According to Uziya, the committees make no effort to discover the reasons why women request abortions and fail to provide help for applicants in dealing with the surrounding issues. "These committees do not address women's needs, nor do they provide any information on the actual abortion process or its aftermath. For various reasons, women often come under pressure to have an abortion, sometimes from a partner, at other times from family members, or from employers or colleagues. This is actually a common scenario, when a woman who becomes pregnant feels pressure from her workplace to have an abortion."

Uziya stresses that many women who approach Lilach do not want to have an abortion, but pressure, even if indirect, pushes them to apply to a committee and ask for permission, which is readily given without question. She describes one case in which "a married woman with two children - an educated woman with a career - went to a private doctor with her husband and had an abortion, not because someone told her to, but out of fear of the reaction at her new job."

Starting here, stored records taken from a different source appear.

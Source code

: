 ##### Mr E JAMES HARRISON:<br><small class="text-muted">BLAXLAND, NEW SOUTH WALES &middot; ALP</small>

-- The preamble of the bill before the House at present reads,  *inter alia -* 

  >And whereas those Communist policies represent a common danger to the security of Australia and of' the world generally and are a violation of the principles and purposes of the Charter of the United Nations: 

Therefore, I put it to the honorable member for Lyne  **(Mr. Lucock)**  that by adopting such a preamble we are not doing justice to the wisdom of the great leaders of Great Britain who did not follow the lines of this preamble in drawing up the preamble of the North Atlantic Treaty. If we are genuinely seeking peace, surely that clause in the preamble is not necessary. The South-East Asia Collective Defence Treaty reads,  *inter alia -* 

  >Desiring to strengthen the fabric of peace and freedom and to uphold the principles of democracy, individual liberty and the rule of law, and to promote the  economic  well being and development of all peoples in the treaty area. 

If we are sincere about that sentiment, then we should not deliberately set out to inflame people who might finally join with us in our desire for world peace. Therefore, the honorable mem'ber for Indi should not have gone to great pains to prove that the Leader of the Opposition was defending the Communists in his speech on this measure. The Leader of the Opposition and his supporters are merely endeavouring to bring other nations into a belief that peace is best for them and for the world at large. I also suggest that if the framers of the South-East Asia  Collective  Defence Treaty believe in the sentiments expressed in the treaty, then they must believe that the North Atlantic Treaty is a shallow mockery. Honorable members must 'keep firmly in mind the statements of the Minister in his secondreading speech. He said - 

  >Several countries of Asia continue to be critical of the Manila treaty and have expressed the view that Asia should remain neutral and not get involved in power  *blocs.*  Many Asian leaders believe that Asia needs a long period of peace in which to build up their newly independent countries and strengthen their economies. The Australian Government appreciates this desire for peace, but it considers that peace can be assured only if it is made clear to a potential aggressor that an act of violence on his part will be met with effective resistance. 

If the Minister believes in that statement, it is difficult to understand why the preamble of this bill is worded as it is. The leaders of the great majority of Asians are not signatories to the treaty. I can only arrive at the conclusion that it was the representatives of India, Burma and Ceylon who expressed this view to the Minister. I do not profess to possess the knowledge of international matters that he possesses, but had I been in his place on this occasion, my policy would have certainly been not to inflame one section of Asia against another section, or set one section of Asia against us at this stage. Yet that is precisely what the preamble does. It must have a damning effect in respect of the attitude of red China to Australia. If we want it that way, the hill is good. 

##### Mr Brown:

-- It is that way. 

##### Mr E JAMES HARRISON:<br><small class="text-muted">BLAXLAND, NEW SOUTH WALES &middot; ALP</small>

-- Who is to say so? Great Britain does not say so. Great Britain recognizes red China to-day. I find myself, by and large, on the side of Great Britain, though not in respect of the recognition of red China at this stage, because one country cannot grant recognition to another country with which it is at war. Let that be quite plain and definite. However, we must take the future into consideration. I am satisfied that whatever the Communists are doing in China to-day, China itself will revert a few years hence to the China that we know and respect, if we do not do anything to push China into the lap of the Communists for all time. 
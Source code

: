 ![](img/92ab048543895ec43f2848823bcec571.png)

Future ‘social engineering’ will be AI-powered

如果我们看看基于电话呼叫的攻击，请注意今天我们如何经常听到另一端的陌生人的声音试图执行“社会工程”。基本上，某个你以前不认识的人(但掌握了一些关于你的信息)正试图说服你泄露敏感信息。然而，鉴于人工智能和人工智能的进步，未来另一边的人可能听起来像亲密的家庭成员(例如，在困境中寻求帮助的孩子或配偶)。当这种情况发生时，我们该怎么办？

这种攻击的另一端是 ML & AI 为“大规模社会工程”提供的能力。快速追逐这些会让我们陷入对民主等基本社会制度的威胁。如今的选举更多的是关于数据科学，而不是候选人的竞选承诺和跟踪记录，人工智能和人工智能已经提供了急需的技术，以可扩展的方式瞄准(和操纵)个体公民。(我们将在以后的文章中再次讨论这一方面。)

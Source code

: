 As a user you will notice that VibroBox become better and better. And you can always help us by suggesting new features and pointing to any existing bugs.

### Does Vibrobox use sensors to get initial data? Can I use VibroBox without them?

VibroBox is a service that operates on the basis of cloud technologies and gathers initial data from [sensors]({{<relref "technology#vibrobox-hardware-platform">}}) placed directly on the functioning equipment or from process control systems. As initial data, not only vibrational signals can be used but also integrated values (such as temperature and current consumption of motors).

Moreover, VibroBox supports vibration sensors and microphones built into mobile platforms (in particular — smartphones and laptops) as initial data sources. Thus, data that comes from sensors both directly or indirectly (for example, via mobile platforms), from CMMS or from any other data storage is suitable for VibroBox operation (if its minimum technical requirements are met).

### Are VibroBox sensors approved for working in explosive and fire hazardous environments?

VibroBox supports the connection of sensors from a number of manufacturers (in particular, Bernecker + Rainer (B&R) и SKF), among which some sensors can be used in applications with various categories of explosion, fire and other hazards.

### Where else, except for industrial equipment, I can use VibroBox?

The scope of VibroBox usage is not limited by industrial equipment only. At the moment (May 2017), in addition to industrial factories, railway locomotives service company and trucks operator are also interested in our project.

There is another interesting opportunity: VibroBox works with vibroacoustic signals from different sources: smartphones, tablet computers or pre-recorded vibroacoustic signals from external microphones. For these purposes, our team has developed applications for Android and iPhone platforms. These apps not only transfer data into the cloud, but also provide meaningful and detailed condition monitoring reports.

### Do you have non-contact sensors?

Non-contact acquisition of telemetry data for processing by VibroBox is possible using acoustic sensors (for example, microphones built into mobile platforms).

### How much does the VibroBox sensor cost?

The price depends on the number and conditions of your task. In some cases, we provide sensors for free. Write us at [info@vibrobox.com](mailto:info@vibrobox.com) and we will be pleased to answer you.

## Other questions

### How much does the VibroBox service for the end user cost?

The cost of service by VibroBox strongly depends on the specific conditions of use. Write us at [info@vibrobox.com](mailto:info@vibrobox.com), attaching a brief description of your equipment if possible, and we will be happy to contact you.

In such a situation, Uziya says, Lilach's volunteers inform the woman of her legal rights and sometimes that is enough to make her rethink her decision and strengthen her resolve to keep the pregnancy.

Making it easier to get approval for an abortion will only increase the pressure on women to terminate their pregnancies, stresses Uziya, leaving countless women regretting a life-changing decision and wondering if they could have avoided taking such drastic action.